Norris wins on Material Girl

A LEADING player in the new world of celebrity chess has turned out to be a little-known Scot.

Alan Norris, the Scottish chess champion (picture JBH), last week confirmed that he was tutoring Madonna and her new husband Guy Ritchie, the film director, among others.

The couple are following in the footsteps of Sting, who is a chess fanatic, but senior figures in the chess world say there has been a significant upsurge of interest in the game from other rock and film stars.

Bono of U2, Stephen Fry, the comedian and actor, Greta Scacchi, the actress, Martin Amis, the author, and Lennox Lewis, the world heavyweight boxing champion, have all emerged as serious players. Lennox has taught his corner team to play, while Sting plays with Chris Botti, his trumpet player.

Chris Evans, the Channel 4 presenter, attended the party for the world championships in London in October and Timothy Dalton, the former James Bond actor, bought a wooden chess set for £200 at the London Chess Centre last Thursday.

Norris refused to disclose whether Madonna was a better player than Ritchie, but Malcolm Pein, the international chess master, said Sting was a leading player in the pop world. "The band play fanatically when they're on tour," he said, describing the singer as "a good club-level player." Despite his "club-class" status, Sting and his band took on former world champion Gary Kasparov simultaneously at a charity match in New York last June. Botti resigned and Sting was promptly defeated.

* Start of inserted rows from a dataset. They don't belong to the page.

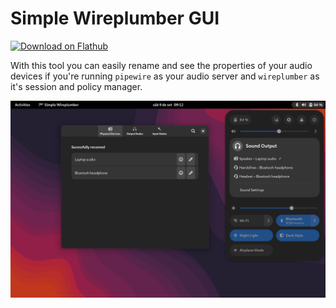 # Simple Wireplumber GUI

<a href='https://flathub.org/apps/io.github.dyegoaurelio.simple-wireplumber-gui'><img width='240' alt='Download on Flathub' src='https://dl.flathub.org/assets/badges/flathub-badge-en.png'/></a>

With this tool you can easily rename and see the properties of your audio devices if you're running `pipewire` as your audio server and `wireplumber` as it's session and policy manager.

![main window screenshot](/data/screenshots/main-window.png "main window screenshot")
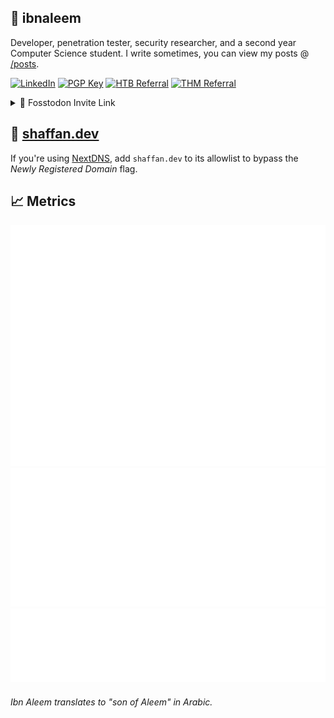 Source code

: ## 📌 ibnaleem
Developer, penetration tester, security researcher, and a second year Computer Science student. I write sometimes, you can view my posts @ [/posts](https://shaffan.dev/posts).

[![LinkedIn](https://img.shields.io/badge/https%3A%2F%2Fwww.linkedin.com%2Fin%2Fshaffan-aleem-b7a852255%2F?style=for-the-badge&logo=LinkedIn&logoColor=blue&label=LinkedIn&labelColor=black&color=blue)](https://www.linkedin.com/in/shaffan-aleem-b7a852255/)
[![PGP Key](https://img.shields.io/badge/PGP%20Key-8A2BE2?style=for-the-badge&logo=monkeytie)](https://github.com/ibnaleem/ibnaleem/blob/main/public_key.asc)
[![HTB Referral](https://img.shields.io/badge/HTB%20referral-htb?style=for-the-badge&logo=hackthebox&color=black
)](https://referral.hackthebox.com/mz8xH59)
[![THM Referral](https://img.shields.io/badge/$5%20tryhackme%20referral-thm?style=for-the-badge&logo=tryhackme&logoColor=red&color=white
)](https://tryhackme.com/signup?referrer=64afc131a763aa00600408cb)

<details close>
<summary>🔗 Fosstodon Invite Link</summary>
<br><blockquote>https://fosstodon.org/invite/YFHD9yq</blockquote></br>
</details>

<a rel="me" href="https://fosstodon.org/@ibnaleem"></a>
## 🔗 [shaffan.dev](https://shaffan.dev)
If you're using [NextDNS](https://my.nextdns.io/), add `shaffan.dev` to its allowlist to bypass the *Newly Registered Domain* flag.
## 📈 Metrics
![Metrics](/github-metrics.svg) 
![Activity](/metrics.plugin.activity.svg) 
![Mildly Interesting](/metrics.plugin.habits.facts.svg)
###### *Ibn Aleem translates to "son of Aleem" in Arabic.*
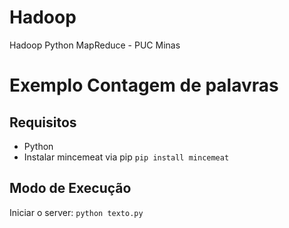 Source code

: # Hadoop
Hadoop Python MapReduce - PUC Minas 

# Exemplo Contagem de palavras

## Requisitos
- Python
- Instalar mincemeat via pip `pip install mincemeat`

## Modo de Execução
Iniciar o server: `python texto.py`

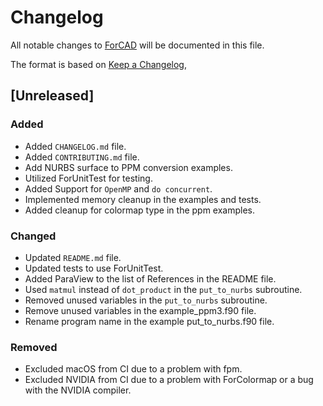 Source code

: # Changelog

All notable changes to [ForCAD](https://github.com/gha3mi/forcad) will be documented in this file.

The format is based on [Keep a Changelog](https://keepachangelog.com/en/1.1.0/),

## [Unreleased]

### Added

- Added `CHANGELOG.md` file.
- Added `CONTRIBUTING.md` file.
- Add NURBS surface to PPM conversion examples.
- Utilized ForUnitTest for testing.
- Added Support for `OpenMP` and `do concurrent`.
- Implemented memory cleanup in the examples and tests.
- Added cleanup for colormap type in the ppm examples.

### Changed

- Updated `README.md` file.
- Updated tests to use ForUnitTest.
- Added ParaView to the list of References in the README file.
- Used `matmul` instead of `dot_product` in the `put_to_nurbs` subroutine.
- Removed unused variables in the `put_to_nurbs` subroutine.
- Remove unused variables in the example_ppm3.f90 file.
- Rename program name in the example put_to_nurbs.f90 file.

### Removed

- Excluded macOS from CI due to a problem with fpm.
- Excluded NVIDIA from CI due to a problem with ForColormap or a bug with the NVIDIA compiler.
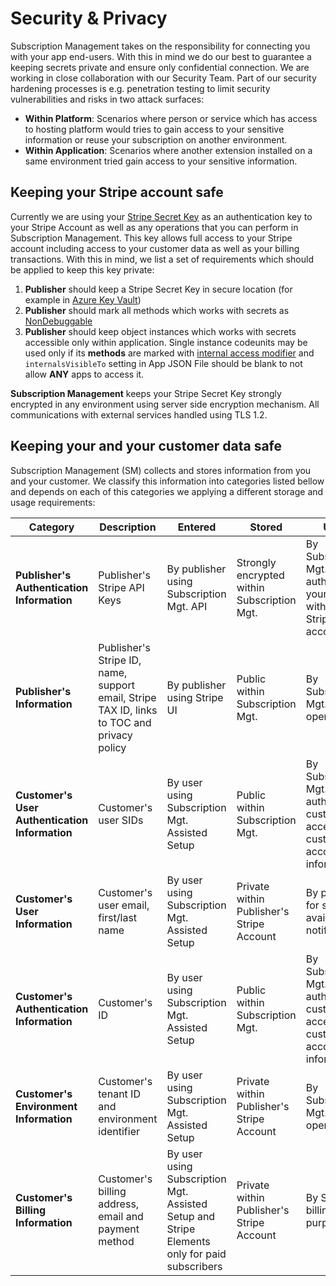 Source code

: # Security & Privacy
Subscription Management takes on the responsibility for connecting you with your app end-users. With this in mind we do our best to guarantee a keeping secrets private and ensure only confidential connection. We are working in close collaboration with our Security Team. Part of our security hardening processes is e.g. penetration testing to limit security vulnerabilities and risks in two attack surfaces: 
- **Within Platform**: Scenarios where person or service which has access to hosting platform would tries to gain access to your sensitive information or reuse your subscription on another environment.
- **Within Application**: Scenarios where another extension installed on a same environment tried gain access to your sensitive information.
## Keeping your Stripe account safe
Currently we are using your [Stripe Secret Key](https://stripe.com/docs/keys#safe-keys) as an authentication key to your Stripe Account as well as any operations that you can perform in Subscription Management. This key allows full access to your Stripe account including access to your customer data as well as your billing transactions. With this in mind, we list a set of requirements which should be applied to keep this key private:
1. **Publisher** should keep a Stripe Secret Key in secure location (for example in [Azure Key Vault](https://docs.microsoft.com/en-us/dynamics365/business-central/dev-itpro/developer/devenv-app-key-vault)) 
2. **Publisher** should mark all methods which works with secrets as [NonDebuggable](https://docs.microsoft.com/en-us/dynamics365/business-central/dev-itpro/developer/methods/devenv-nondebuggable-attribute)
3. **Publisher** should keep object instances which works with secrets accessible only within application. Single instance codeunits may be used only if its **methods** are marked with [internal access modifier](https://docs.microsoft.com/en-us/dynamics365/business-central/dev-itpro/developer/devenv-using-access-modifiers) and `internalsVisibleTo` setting in App JSON File should be blank to not allow **ANY** apps to access it.

**Subscription Management** keeps your Stripe Secret Key strongly encrypted in any environment using server side encryption mechanism. All communications with external services handled using TLS 1.2. 
## Keeping your and your customer data safe
Subscription Management (SM) collects and stores information from you and your customer. We classify this information into categories listed bellow and depends on each of this categories we applying a different storage and usage requirements:

Category | Description | Entered | Stored | Used 
-------- | ----------- | ------- | ------ | ----
**Publisher's Authentication Information** | Publisher's Stripe API Keys | By publisher using Subscription Mgt. API | Strongly encrypted within Subscription Mgt. | By Subscription Mgt. to authorize your app with your Stripe account
**Publisher's Information** | Publisher's Stripe ID, name, support email, Stripe TAX ID, links to TOC and privacy policy | By publisher using Stripe UI | Public within Subscription Mgt. | By Subscription Mgt. to operate
**Customer's User Authentication Information** | Customer's user SIDs | By user using Subscription Mgt. Assisted Setup | Public within Subscription Mgt. | By Subscription Mgt. to authorize customer access to customer's account information
**Customer's User Information** | Customer's user email, first/last name | By user using Subscription Mgt. Assisted Setup | Private within Publisher's Stripe Account | By publisher for service availability notifications
**Customer's Authentication Information** | Customer's ID | By user using Subscription Mgt. Assisted Setup | Public within Subscription Mgt. | By Subscription Mgt. to authorize customer access to customer's account information
**Customer's Environment Information** | Customer's tenant ID and environment identifier | By user using Subscription Mgt. Assisted Setup | Private within Publisher's Stripe Account | By Subscription Mgt. to operate
**Customer's Billing Information** | Customer's billing address, email and payment method | By user using Subscription Mgt. Assisted Setup and Stripe Elements only for paid subscribers | Private within Publisher's Stripe Account | By Stripe to billing purposes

However, Sting might have more luck if he takes on Jude Law, the leading British actor and heart-throb. Law's former primary school teacher has revealed that the star of The Talented Mr Ripley used to be a keen chess player, often devoting four lunchtimes a week at school to the game. Alan Stonebridge used to encourage more than 100 children a year to play chess in the lunch break at the John Ball primary school in Blackheath, southeast London, where Law was a pupil. "I've always felt a competitive streak makes you good, and he had that in football and in chess," said Stonebridge.

Ritchie's agent claimed that his client was a "chess wizard", but John Ritchie, the film director's father, said he was surprised by his son's decision to take top-level tuition.

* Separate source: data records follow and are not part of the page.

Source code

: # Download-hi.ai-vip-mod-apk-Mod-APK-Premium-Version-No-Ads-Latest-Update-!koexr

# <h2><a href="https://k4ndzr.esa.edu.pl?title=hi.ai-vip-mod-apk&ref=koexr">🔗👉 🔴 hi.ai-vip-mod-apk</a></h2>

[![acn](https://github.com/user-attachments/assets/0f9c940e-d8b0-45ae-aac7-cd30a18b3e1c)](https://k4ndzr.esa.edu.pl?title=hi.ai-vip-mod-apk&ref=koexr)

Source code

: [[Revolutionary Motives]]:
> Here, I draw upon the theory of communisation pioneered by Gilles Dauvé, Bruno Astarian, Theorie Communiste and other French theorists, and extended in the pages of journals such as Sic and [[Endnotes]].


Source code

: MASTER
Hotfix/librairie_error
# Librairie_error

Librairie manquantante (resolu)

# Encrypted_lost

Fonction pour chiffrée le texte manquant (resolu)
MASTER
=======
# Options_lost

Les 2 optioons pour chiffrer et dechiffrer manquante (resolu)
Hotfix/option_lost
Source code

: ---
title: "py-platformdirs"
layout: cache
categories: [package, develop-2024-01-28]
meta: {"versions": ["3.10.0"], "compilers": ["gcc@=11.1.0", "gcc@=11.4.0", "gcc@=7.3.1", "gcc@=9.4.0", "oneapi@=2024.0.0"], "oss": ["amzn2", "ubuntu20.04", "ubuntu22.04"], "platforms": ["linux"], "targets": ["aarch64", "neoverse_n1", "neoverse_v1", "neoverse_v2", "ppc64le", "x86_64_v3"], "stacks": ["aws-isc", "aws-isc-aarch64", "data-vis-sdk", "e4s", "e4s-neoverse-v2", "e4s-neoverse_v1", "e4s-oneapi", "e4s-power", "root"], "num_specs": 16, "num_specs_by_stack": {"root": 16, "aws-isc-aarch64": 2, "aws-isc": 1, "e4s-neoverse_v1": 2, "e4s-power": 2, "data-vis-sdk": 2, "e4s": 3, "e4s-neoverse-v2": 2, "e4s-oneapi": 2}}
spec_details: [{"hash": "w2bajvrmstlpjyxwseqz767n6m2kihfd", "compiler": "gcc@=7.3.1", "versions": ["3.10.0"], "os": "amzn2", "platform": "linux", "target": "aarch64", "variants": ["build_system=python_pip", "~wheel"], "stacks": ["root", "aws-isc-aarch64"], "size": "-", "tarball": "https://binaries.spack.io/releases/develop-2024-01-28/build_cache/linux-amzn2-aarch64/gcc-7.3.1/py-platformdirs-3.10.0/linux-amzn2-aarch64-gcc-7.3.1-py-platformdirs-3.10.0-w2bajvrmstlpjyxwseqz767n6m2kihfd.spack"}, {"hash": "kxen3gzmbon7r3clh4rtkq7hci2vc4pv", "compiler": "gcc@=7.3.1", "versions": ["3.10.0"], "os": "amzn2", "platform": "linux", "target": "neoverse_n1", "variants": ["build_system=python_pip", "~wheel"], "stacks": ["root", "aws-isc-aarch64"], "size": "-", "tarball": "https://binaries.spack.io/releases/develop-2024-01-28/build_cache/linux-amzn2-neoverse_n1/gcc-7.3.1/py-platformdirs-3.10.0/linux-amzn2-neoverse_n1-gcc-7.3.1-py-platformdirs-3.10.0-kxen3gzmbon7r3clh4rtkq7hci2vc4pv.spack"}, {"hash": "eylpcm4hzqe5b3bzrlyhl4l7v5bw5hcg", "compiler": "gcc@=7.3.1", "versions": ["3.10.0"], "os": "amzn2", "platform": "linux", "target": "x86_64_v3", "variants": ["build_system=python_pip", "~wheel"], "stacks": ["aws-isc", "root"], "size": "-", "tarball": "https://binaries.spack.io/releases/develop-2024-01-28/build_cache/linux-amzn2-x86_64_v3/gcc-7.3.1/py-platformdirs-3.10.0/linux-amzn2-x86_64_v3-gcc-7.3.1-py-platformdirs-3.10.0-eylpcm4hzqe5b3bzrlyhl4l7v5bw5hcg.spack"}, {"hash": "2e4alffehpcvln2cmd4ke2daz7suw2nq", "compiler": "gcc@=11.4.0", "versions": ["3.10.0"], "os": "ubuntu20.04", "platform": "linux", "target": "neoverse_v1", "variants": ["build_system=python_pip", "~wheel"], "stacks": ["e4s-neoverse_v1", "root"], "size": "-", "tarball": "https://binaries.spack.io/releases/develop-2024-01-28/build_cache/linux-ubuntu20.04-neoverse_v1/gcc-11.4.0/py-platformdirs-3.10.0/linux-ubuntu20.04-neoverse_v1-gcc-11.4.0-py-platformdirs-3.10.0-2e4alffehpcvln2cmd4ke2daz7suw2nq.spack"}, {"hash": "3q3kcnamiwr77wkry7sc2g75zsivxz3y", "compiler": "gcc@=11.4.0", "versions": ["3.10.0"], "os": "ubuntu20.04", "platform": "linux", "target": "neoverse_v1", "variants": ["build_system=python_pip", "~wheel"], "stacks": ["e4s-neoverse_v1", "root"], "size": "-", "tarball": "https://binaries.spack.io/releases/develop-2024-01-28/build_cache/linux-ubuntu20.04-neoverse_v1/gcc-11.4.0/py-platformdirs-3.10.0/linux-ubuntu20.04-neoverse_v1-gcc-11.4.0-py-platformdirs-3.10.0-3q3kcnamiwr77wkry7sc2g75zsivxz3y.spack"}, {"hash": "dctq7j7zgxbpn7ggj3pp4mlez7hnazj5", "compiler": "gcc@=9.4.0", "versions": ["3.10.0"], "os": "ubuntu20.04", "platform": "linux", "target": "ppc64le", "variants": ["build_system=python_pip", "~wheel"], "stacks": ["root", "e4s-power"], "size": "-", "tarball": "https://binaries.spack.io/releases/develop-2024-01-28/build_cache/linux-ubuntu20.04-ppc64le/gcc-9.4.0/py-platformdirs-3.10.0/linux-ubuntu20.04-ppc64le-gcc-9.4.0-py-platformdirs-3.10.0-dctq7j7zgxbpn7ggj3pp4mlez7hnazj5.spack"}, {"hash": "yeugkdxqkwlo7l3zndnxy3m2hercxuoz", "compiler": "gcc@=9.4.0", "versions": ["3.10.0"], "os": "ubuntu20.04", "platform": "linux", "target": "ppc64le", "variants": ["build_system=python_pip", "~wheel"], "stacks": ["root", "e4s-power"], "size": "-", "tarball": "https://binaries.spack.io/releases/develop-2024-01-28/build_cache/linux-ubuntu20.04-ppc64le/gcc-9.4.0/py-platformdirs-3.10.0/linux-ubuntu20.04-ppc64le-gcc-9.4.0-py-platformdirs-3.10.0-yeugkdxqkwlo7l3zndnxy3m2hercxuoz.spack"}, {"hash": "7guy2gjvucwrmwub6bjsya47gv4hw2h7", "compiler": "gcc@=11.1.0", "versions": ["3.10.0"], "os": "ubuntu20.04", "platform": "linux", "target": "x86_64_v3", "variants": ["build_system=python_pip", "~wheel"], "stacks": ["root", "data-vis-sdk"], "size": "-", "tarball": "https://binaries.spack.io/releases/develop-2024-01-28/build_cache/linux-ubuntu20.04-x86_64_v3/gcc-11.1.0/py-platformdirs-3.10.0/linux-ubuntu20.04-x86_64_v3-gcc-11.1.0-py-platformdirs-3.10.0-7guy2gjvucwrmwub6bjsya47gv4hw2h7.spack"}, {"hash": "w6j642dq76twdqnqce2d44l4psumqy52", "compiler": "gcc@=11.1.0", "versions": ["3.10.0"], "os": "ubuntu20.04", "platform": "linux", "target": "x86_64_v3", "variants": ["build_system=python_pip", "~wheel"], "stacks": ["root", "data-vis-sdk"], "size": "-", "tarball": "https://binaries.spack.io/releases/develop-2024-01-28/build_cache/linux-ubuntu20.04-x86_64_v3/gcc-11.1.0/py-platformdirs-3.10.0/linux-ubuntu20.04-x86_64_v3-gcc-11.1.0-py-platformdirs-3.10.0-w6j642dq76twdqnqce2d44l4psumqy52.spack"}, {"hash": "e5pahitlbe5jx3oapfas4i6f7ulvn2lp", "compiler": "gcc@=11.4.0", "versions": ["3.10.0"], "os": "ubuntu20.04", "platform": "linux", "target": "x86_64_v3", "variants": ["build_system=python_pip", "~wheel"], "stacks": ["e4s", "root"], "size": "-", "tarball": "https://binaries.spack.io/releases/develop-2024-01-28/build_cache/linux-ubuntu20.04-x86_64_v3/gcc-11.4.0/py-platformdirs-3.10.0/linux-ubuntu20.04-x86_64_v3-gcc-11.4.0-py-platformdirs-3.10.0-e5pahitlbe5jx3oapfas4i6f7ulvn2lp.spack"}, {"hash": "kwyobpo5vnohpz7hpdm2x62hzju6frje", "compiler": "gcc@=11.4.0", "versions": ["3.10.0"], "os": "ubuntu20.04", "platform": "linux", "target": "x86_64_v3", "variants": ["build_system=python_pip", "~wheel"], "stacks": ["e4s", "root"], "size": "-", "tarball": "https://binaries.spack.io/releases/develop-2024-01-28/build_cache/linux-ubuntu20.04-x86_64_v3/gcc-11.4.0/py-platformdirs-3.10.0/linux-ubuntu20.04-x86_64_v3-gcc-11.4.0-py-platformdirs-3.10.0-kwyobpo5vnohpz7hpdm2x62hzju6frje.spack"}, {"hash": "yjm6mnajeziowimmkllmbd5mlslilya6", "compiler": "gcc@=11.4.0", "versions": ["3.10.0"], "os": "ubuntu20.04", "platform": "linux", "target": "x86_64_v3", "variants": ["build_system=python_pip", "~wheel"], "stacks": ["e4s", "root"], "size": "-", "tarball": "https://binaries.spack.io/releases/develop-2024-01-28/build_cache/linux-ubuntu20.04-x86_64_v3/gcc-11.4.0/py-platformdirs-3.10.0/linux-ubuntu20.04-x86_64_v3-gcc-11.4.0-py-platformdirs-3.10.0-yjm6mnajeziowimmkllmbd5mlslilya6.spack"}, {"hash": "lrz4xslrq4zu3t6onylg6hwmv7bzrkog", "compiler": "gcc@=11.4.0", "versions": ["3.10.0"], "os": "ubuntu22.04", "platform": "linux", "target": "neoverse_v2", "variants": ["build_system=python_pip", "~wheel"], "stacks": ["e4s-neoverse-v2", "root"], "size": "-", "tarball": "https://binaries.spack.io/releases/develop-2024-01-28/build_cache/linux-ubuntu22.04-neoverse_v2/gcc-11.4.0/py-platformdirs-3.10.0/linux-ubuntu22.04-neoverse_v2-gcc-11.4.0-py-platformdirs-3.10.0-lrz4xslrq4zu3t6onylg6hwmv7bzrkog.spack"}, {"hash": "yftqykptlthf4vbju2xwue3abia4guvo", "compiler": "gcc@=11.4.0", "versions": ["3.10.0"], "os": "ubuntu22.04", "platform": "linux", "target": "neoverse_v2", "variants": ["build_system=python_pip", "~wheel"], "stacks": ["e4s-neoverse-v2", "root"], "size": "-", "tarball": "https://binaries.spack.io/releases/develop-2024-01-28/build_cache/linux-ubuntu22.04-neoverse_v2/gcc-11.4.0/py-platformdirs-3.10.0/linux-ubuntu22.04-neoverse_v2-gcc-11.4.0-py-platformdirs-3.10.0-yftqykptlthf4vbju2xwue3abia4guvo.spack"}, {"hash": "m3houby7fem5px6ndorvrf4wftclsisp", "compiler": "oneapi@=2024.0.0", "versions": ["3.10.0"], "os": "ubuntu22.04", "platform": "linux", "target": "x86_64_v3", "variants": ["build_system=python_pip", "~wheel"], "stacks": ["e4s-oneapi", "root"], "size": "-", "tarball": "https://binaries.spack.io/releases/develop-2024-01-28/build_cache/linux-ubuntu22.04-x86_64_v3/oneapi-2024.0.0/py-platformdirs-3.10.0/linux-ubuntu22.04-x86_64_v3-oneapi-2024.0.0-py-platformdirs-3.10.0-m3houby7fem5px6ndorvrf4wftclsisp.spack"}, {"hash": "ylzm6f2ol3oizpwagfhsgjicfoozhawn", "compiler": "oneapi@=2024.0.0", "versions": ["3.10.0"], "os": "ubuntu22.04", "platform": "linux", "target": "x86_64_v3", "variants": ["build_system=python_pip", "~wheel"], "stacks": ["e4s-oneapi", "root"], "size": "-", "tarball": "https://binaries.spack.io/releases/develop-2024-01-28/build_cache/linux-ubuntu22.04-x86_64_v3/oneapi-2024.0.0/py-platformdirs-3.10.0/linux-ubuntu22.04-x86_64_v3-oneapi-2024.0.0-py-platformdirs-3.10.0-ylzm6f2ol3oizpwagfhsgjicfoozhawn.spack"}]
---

While the chess board is fast challenging the mirror as the celebrity's flat surface of choice, the game itself has taken on some aspects of the celebrity world. The British Chess Federation has just publicised guidelines on drug testing. The game is also developing its own pin-ups. David Norwood, a multi-millionaire stockbroker, recently became a grandmaster and is now rarely seen without an entourage of glamorous women. "He has women who are besotted with him. He's had a string of attractive females following him," said Raymond Keene, grandmaster and chess writer for The Sunday Times.

Keene welcomed the interest of celebrities in the game. "It's great, because chess is good for your mind," he said. "I think the more high-profile people who play chess, the more popular it will become, in the same way that if you found Madonna was keen on solving quadratic equations, that would be good for maths in this country."